I’m looking forward to The Daily Show this evening – John Oliver was out interviewing the little woodland creatures (or so they appeared) who were part of the protest rainbow today at the G20 Summit in Pittsburgh. Undoubtedly, they’ll be made to look foolish (and in all likelihood, they had it coming). It’s sad that Comrade Oliver couldn’t interview folk from inside the G20 building – they are idiots of a far more dangerous stripe. But before I opine about them, a quick thought about what happened outside the G20 today.
It being a rainbow protest, some colours clashed with others. There were blood red critics of the Obama administration’s failures on climate change, the bailout, health care, unemployment, poverty and two wars in the Middle East. They marched alongside the Falun Gong, who wafted behind everyone else, and a couple of pasty Republican men whose thinly-repressed racism was kept sufficiently in check to allow them to walk in the same march as some vocal people of colour.
The protest was very good humoured – the anarchist blocs decided to respect the not-even-property-damage-level of non-violence on the march, content to engage in the mild contrarianism of eating a “Don’t Eat This Poster” McDonald’s Advert.

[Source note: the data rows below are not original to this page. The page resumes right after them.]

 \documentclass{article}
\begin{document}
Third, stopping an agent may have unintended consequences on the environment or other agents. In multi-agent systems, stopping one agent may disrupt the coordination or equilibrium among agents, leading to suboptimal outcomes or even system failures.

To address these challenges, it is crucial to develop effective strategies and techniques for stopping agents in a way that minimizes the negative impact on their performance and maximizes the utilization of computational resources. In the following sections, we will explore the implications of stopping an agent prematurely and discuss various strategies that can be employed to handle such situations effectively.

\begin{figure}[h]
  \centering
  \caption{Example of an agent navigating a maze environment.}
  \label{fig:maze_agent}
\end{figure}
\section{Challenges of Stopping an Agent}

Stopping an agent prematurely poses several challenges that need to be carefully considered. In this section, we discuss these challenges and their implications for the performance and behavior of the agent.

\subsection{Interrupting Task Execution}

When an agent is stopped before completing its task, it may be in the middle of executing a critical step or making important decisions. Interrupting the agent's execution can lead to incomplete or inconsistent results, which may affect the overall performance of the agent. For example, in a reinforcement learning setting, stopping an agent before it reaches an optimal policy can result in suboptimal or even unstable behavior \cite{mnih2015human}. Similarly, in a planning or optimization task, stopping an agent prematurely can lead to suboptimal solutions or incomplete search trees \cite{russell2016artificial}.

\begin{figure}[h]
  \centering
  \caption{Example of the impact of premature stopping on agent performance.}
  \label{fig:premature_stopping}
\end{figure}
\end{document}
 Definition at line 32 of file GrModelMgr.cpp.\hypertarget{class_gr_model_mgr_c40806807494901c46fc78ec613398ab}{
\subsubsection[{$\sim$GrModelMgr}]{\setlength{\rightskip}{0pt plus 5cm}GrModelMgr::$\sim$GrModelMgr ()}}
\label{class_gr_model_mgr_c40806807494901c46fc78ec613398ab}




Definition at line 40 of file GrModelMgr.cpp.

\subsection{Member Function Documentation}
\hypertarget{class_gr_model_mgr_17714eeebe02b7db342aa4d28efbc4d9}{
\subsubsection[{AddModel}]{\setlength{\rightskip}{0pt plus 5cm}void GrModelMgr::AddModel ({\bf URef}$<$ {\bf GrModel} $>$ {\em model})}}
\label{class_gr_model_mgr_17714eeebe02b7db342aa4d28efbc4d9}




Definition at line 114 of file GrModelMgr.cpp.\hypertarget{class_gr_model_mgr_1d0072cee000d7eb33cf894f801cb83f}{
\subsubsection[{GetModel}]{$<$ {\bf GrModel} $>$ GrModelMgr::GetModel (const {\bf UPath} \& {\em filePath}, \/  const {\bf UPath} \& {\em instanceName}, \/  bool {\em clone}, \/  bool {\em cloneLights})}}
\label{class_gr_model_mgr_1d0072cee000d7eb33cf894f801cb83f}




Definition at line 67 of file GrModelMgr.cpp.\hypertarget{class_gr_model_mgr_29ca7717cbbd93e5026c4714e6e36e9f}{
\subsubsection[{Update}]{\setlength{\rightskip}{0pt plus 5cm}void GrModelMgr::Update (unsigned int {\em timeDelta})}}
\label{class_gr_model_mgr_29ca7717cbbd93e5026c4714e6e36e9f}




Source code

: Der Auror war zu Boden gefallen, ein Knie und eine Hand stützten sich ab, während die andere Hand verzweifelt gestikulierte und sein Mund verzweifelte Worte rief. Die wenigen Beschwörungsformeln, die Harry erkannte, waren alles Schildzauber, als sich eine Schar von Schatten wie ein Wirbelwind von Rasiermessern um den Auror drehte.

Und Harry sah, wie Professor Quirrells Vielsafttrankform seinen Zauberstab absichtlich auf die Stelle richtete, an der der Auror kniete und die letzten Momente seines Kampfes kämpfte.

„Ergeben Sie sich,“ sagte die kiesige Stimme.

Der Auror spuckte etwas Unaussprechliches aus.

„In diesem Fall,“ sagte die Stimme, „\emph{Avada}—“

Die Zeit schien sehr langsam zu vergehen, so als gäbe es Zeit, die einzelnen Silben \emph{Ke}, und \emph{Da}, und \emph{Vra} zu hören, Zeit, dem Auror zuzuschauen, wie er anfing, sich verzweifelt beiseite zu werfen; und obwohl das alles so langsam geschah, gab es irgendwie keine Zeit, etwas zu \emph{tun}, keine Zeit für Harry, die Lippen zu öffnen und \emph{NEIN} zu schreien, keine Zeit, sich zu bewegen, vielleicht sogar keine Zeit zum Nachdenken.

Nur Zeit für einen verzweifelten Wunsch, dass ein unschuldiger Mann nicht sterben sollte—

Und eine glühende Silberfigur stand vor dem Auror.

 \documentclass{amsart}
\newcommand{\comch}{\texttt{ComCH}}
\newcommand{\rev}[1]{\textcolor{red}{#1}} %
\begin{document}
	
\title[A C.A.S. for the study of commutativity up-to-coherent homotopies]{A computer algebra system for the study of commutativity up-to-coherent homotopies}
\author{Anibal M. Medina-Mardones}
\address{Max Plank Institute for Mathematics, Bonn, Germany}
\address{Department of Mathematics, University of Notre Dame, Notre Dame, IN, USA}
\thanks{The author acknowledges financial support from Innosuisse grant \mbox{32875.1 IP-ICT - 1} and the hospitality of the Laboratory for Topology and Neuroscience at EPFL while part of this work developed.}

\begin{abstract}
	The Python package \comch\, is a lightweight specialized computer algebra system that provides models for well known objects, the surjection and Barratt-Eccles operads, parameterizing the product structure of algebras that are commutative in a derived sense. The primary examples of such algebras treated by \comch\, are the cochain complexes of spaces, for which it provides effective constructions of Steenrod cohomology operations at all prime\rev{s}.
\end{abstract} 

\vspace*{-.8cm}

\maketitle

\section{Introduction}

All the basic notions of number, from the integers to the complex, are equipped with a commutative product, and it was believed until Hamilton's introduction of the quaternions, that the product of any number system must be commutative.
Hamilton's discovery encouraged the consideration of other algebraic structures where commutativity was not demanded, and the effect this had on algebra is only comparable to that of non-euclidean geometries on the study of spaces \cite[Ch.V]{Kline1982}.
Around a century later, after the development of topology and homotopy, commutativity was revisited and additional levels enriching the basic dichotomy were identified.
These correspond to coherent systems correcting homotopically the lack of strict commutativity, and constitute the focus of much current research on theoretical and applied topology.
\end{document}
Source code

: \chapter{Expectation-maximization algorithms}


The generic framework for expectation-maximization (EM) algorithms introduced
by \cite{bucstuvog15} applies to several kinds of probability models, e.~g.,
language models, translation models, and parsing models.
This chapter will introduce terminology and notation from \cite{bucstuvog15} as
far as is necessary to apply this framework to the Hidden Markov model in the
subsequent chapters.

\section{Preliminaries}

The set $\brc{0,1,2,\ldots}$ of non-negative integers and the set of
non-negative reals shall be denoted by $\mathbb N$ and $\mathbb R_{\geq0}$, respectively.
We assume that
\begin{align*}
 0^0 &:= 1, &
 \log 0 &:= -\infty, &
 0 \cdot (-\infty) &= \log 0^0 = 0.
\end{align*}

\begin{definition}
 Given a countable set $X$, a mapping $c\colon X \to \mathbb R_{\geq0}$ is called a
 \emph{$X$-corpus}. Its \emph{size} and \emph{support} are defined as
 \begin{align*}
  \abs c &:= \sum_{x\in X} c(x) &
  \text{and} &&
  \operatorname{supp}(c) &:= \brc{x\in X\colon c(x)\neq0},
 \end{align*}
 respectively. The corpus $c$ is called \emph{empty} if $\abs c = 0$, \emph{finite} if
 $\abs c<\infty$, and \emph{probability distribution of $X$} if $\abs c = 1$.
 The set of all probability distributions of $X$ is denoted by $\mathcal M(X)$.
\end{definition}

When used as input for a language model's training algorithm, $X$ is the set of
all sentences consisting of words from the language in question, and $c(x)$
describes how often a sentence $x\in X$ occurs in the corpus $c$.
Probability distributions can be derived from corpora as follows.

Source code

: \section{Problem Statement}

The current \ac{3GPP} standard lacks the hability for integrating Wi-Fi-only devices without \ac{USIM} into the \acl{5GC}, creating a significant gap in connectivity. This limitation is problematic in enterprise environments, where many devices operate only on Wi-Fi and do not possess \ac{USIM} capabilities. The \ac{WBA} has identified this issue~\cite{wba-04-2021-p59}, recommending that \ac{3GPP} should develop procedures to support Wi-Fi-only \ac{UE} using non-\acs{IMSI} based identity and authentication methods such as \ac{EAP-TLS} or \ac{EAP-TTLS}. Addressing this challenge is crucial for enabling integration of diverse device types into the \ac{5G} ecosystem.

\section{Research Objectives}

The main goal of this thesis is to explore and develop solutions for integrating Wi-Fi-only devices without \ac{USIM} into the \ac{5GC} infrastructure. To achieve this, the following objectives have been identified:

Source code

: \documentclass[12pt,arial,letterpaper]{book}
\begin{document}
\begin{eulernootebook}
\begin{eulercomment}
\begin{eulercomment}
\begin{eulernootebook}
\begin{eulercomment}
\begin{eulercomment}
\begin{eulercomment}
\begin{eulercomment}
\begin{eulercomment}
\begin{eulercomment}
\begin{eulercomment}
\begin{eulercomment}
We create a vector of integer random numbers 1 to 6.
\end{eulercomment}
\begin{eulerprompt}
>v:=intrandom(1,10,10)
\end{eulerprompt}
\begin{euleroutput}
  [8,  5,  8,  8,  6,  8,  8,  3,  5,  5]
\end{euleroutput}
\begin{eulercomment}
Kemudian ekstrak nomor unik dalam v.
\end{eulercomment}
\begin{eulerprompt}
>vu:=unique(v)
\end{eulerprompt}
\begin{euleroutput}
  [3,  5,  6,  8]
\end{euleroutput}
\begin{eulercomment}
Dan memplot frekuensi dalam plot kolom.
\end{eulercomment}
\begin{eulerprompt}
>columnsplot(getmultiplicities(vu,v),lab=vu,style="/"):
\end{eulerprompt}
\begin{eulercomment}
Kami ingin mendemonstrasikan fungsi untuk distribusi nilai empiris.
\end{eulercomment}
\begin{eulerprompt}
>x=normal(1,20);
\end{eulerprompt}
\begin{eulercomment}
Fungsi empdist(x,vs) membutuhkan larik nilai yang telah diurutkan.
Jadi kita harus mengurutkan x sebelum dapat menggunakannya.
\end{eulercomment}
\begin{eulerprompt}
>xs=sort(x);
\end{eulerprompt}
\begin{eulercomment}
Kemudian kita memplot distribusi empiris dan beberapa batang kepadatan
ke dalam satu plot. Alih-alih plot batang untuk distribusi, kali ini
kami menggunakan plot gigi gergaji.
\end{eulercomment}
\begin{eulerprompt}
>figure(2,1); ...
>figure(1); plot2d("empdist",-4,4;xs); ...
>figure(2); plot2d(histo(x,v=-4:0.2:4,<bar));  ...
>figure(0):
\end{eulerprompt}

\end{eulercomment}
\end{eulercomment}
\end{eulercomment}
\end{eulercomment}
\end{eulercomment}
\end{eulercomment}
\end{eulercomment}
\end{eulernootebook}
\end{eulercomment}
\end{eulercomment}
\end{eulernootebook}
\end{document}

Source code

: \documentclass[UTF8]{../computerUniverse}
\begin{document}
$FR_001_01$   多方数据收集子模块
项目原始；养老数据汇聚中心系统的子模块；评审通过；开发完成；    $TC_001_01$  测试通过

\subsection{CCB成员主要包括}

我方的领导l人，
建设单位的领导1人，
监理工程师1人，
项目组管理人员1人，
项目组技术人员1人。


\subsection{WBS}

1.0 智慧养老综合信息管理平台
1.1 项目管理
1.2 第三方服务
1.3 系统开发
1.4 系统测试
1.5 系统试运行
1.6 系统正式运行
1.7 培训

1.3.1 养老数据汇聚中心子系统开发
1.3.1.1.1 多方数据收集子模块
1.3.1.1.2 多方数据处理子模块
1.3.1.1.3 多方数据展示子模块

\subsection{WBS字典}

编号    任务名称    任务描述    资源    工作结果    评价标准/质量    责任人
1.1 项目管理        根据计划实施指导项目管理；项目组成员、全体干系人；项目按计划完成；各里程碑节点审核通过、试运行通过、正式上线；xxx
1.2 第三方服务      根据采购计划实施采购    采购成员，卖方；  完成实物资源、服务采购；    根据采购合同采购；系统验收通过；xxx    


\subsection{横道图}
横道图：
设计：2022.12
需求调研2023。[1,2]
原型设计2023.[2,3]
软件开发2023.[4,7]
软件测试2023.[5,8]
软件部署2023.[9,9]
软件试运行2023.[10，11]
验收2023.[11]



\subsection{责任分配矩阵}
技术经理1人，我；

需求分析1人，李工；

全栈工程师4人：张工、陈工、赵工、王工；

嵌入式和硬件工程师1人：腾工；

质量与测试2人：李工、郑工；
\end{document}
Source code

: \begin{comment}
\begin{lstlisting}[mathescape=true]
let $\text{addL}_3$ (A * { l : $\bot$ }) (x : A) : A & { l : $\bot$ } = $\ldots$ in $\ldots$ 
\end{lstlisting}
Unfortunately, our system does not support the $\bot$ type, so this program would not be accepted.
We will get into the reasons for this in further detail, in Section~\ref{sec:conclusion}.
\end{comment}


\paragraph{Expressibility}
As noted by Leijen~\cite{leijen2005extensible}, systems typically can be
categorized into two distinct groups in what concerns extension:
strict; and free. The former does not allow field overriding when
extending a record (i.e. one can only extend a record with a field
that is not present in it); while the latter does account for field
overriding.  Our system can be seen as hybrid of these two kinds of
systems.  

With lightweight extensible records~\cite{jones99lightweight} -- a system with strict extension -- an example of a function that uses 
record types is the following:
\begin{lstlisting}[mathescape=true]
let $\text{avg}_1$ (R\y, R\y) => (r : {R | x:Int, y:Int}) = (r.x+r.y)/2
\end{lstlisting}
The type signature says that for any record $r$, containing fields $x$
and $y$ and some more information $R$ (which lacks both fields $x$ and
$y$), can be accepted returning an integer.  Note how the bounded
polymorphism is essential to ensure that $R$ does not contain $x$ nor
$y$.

Last night, apparently, there were some hijinks which resulted in the police beating the shit out of a pensioner, Albert Petrarca, who didn’t want his community militarised. (The cameras weren’t there when he was beaten, which Albert described as “a police riot”.)
All in all, though, the protest wasn’t half bad. I’m rubbish at estimating this sort of thing, but I’d guess about three thousand people came, and there were great connections made between groups ahead of the US Social Forum in Detroit in 2010. But that’s about the extent of success from the protest. No one within the G20 was allowed to hear a peep from us, and no-one in the media bothered to ask the serious question of why folk were protesting. The authorities were too busy manufacturing their circus of fear, and the media too busy covering it, for there to be much analysis of the G20’s failures.
The G20 meeting itself is now over, and it has declared itself the premier forum for our international economic co-operation, according to its communique. I remember when the head of the World Trade Organization, Renato Ruggiero said “We are writing the constitution of a single global economy.” It was one of the reasons we were so outraged in Seattle.
Now, it seems, there’s governance for the global economy, but no constitution. And, with leaders deaf to the demands of people in the streets, no effective way of shaping that global economy. There’s a word for this, but it isn’t democracy.